16 Наиболее ощутимо близость двух авторов проявляется в первом абсурдистском романе Беккета «Уотт» (1953), на что не раз обращали внимание исследователи4. Несмотря на заверения Беккета, что во время написания романа он еще не был знаком с работами Витгенштейна (впоследствии он восполнил этот пробел: в его личной библиотеке присутствует большинство произведений философа и множество трудов о нем), до сих пор бытует мнение, что «Уотт» представляет собой своего рода пародию на «Логико-философский трактат». На самом деле поиски Беккета, связанные с испытанием языка, шли параллельно исследованиям австрийского мыслителя. Роман создавался на протяжении нескольких тяжелых военных лет, и его художественное «безумие» мыслилось автором как средство спасения от безумия личного5 (примечательно, что тогда же, в 1944 г., Витгенштейн, который всегда опасался за свой разум, сделал на полях одной из своих рукописей следующую заметку: «Как в жизни нас окружает смерть, так и наш здоровый рассудок окружен безумием» [Витгенштейн 1994а, 452]). И хотя тема сумасшествия присутствует в самой фабуле романа, главным ее генератором остается язык.
4. Вскоре после выхода романа, в 1959 г., такую идею высказала Жаклин Хефер.

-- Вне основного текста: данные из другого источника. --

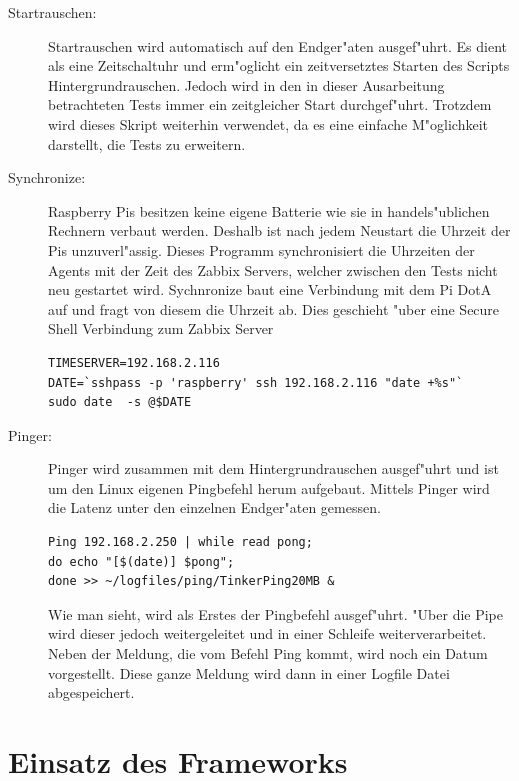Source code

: \begin{enumerate}
\begin{description}
\item[Startrauschen:]Startrauschen wird automatisch auf den Endger"aten ausgef"uhrt. Es dient als eine Zeitschaltuhr %
und erm"oglicht ein zeitversetztes Starten des Scripts Hintergrundrauschen. %
Jedoch wird in den in dieser Ausarbeitung betrachteten Tests immer ein zeitgleicher Start %
durchgef"uhrt. Trotzdem wird dieses Skript weiterhin verwendet, da es eine einfache %
M"oglichkeit darstellt, die Tests zu erweitern. %

\item[Synchronize:]Raspberry Pis besitzen keine eigene Batterie wie sie in handels"ublichen Rechnern verbaut werden. %
Deshalb ist nach jedem Neustart die Uhrzeit der Pis unzuverl"assig. Dieses Programm synchronisiert %
die Uhrzeiten der Agents mit der Zeit des Zabbix Servers, welcher zwischen den Tests nicht neu gestartet wird. %
Sychnronize baut eine Verbindung mit dem Pi DotA auf und fragt von diesem die Uhrzeit ab. %
Dies geschieht "uber eine Secure Shell Verbindung zum Zabbix Server %
\begin{verbatim}
TIMESERVER=192.168.2.116
DATE=`sshpass -p 'raspberry' ssh 192.168.2.116 "date +%s"`
sudo date  -s @$DATE 
\end{verbatim}

\item[Pinger:]Pinger wird zusammen mit dem Hintergrundrauschen ausgef"uhrt und ist um den Linux eigenen Pingbefehl %
herum aufgebaut. Mittels Pinger wird die Latenz unter den einzelnen Endger"aten gemessen. %
\begin{verbatim}
Ping 192.168.2.250 | while read pong; 
do echo "[$(date)] $pong"; 
done >> ~/logfiles/ping/TinkerPing20MB &
\end{verbatim}
Wie man sieht, wird als Erstes der Pingbefehl ausgef"uhrt. "Uber die Pipe wird dieser jedoch weitergeleitet und in %
einer Schleife weiterverarbeitet. Neben der Meldung, die vom Befehl Ping kommt, wird noch ein Datum vorgestellt. %
Diese ganze Meldung wird dann in einer Logfile Datei abgespeichert. %
\end{description}
\end{enumerate}
\section{Einsatz des Frameworks}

Марджори Перлофф в книге «Лестница Витгенштейна» посвящает отдельную главу этому роману Беккета, однако упор делает на созвучность «Уотта» поздней философии Витгенштейна [Perloff 1996, 115–144]. В последние годы тему конгениальности Витгенштейна и Беккета серьезно разрабатывает канадский теоретик литературы Андре Фурлани [Furlani 2015].

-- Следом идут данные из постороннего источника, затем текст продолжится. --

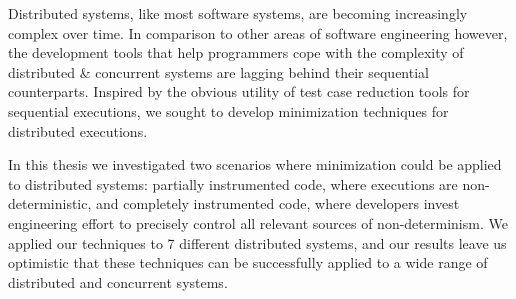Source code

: Distributed systems, like most software systems, are becoming increasingly complex over time.
In comparison to other areas of software engineering however, the development
tools that help programmers cope with the complexity of distributed \&
concurrent systems are lagging behind their sequential counterparts.
Inspired by the obvious utility of test case reduction tools for sequential
executions, we sought to develop
minimization techniques for distributed executions.

In this thesis we investigated two scenarios where minimization could be applied to
distributed systems: partially instrumented code, where executions are non-deterministic, and
completely instrumented code, where developers invest engineering effort
to precisely control all relevant sources of non-determinism. We applied our
techniques to 7 different distributed systems, and our results
leave us optimistic that these techniques can be
successfully applied to a wide range of distributed and concurrent systems.




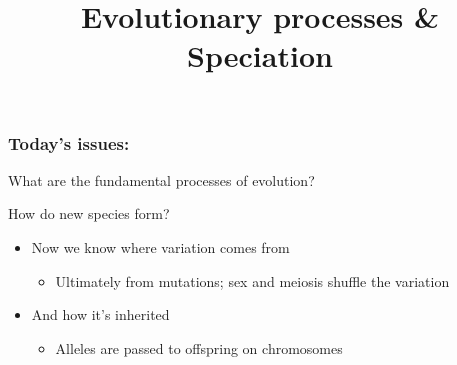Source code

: 



% 

\title[Evolutionary processes \& Speciation]{Evolutionary processes \& Speciation}
\date{}



\maketitle

\begin{frame}
\frametitle{Today's issues:}
What are the fundamental processes of evolution?

\vspace{2cm}
How do new species form?
\end{frame}

\begin{frame}
\begin{adjustwidth}{-1.5em}{-1.5em}
    \begin{itemize}
        \item<1-> Now we know where variation comes from
        \begin{itemize}
            \item<2-> Ultimately from mutations; sex and meiosis shuffle the variation
        \end{itemize}
        \item<3-> And how it's inherited
        \begin{itemize}
            \item<4-> Alleles are passed to offspring on chromosomes 
        \end{itemize}
    \end{itemize}

    \vspace{2cm}
\end{adjustwidth}
\end{frame}


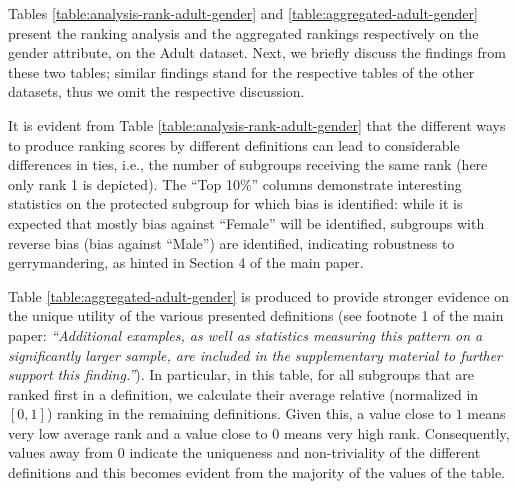 \documentclass{article}
\begin{document}
Tables \ref{table:analysis-rank-adult-gender} and \ref{table:aggregated-adult-gender} present the ranking analysis and the aggregated rankings respectively on the gender attribute, on the Adult dataset. Next, we briefly discuss the findings from these two tables; similar findings stand for the respective tables of the other datasets, thus we omit the respective discussion.


It is evident from Table \ref{table:analysis-rank-adult-gender} that the different ways to produce ranking scores by different definitions can lead to considerable differences in ties, i.e., the number of subgroups receiving the same rank (here  only rank 1 is depicted). The ``Top 10$\%$'' columns demonstrate interesting statistics on the protected subgroup for which bias is identified: while it is expected that mostly bias against ``Female'' will be identified, subgroups with reverse bias (bias against ``Male'') are identified, indicating robustness to gerrymandering, as hinted in Section 4 of the main paper.

Table \ref{table:aggregated-adult-gender} is produced to provide stronger evidence on the unique utility of the various presented definitions (see footnote 1 of the main paper: \textit{``Additional examples, as well as statistics measuring this pattern on a significantly larger sample, are included
in the supplementary material to further support this finding.''}). In particular, in this table,
for all subgroups that are ranked first in a definition, we calculate their average relative (normalized in $[0,1]$) ranking in the remaining definitions. Given this, a value close to $1$ means very low average rank and a value close to $0$ means very high rank. Consequently, values away from $0$ indicate the uniqueness and non-triviality of the different definitions and this becomes evident from the majority of the values of the table.  


\end{document}
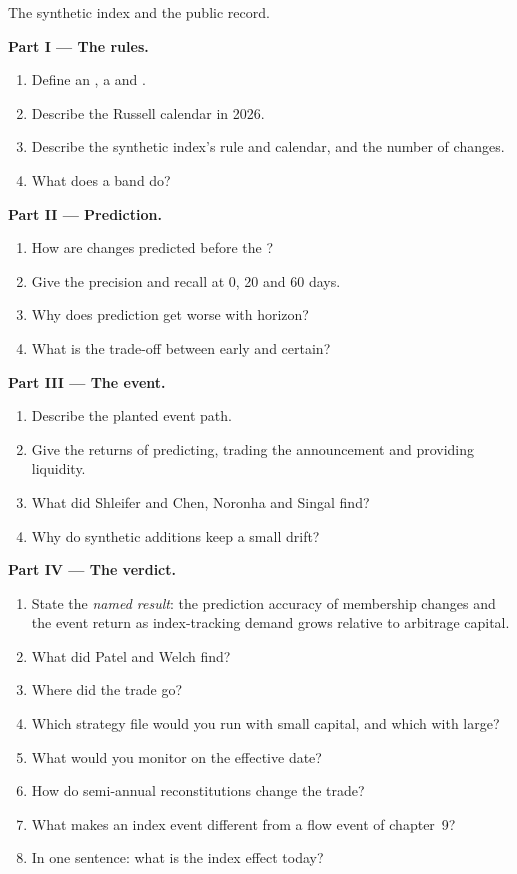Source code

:\begin{problem}\label{pb:s1:index-rebalancing:1}
The synthetic index and the public record.

\medskip\noindent\textbf{Part I --- The rules.}
\begin{enumerate}
\item Define an , a  and .
\item Describe the Russell calendar in 2026.
\item Describe the synthetic index's rule and calendar, and the number of changes.
\item What does a band do?
\end{enumerate}

\medskip\noindent\textbf{Part II --- Prediction.}
\begin{enumerate}[resume]
\item How are changes predicted before the ?
\item Give the precision and recall at 0, 20 and 60 days.
\item Why does prediction get worse with horizon?
\item What is the trade-off between early and certain?
\end{enumerate}

\medskip\noindent\textbf{Part III --- The event.}
\begin{enumerate}[resume]
\item Describe the planted event path.
\item Give the returns of predicting, trading the announcement and providing liquidity.
\item What did Shleifer and Chen, Noronha and Singal find?
\item Why do synthetic additions keep a small drift?
\end{enumerate}

\medskip\noindent\textbf{Part IV --- The verdict.}
\begin{enumerate}[resume]
\item State the \emph{named result}: the prediction accuracy of membership changes and the event return as index-tracking demand grows relative to
arbitrage capital.
\item What did Patel and Welch find?
\item Where did the trade go?
\item Which strategy file would you run with small capital, and which with large?
\item What would you monitor on the effective date?
\item How do semi-annual reconstitutions change the trade?
\item What makes an index event different from a flow event of chapter~9?
\item In one sentence: what is the index effect today?
\end{enumerate}
\end{problem}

5. Лоуренс Харви приводит это признание Беккета в своей книге [Harvey 1970, 222].
17 Подобно Витгенштейну, выстраивающему теорию мира на элементарных языковых единицах и непоколебимости логических связей между ними, Уотт силится отыскать в языке надежные основания для устойчивости в неупорядоченном нагромождении жизни. Он обитает в мире, где нет разницы между словами и вещами, и потому хаос реальности мало-помалу перетекает в пространство речи, которая словно бы сходит с ума. Составляя подробнейшие списки, перечисляя как действительные, так и потенциальные обстоятельства, пытаясь обрисовать все возможные комбинации между вещами, главный герой не только не достигает желаемой ясности, но буквально проваливается в языковые ямы. Четко расчерченная вселенная Витгенштейна, где предложения являются запечатлением фактов, грозит обрушиться и похоронить под собой человека. Первоначальная вера Уотта во всемогущество языка, который способен внести стройность и слаженность в лишившийся порядка мир, постепенно сменяется желанием превратиться в транслятора неуправляемой реальности. Тогда Уотт меняет местами части фразы, перемешивает слова в предложениях, переставляет буквы в словах в обратном порядке, добиваясь максимального соответствия речи вывернутому наизнанку миру:
18 Акоп ен леширп нед тидоху. Ин тоу, ин тон. Ин молет, ин мохуд. Ин виж, ин втрем. Ин увяан, ин ов енс. Ин нетсург, ин лесев. Кат лиж еоротокен ямерв. Это ничего для меня не значило. Ушорп яинещорп, яинещорп, говорил Уотт, ушорп яинещорп [Беккет 2004, 268].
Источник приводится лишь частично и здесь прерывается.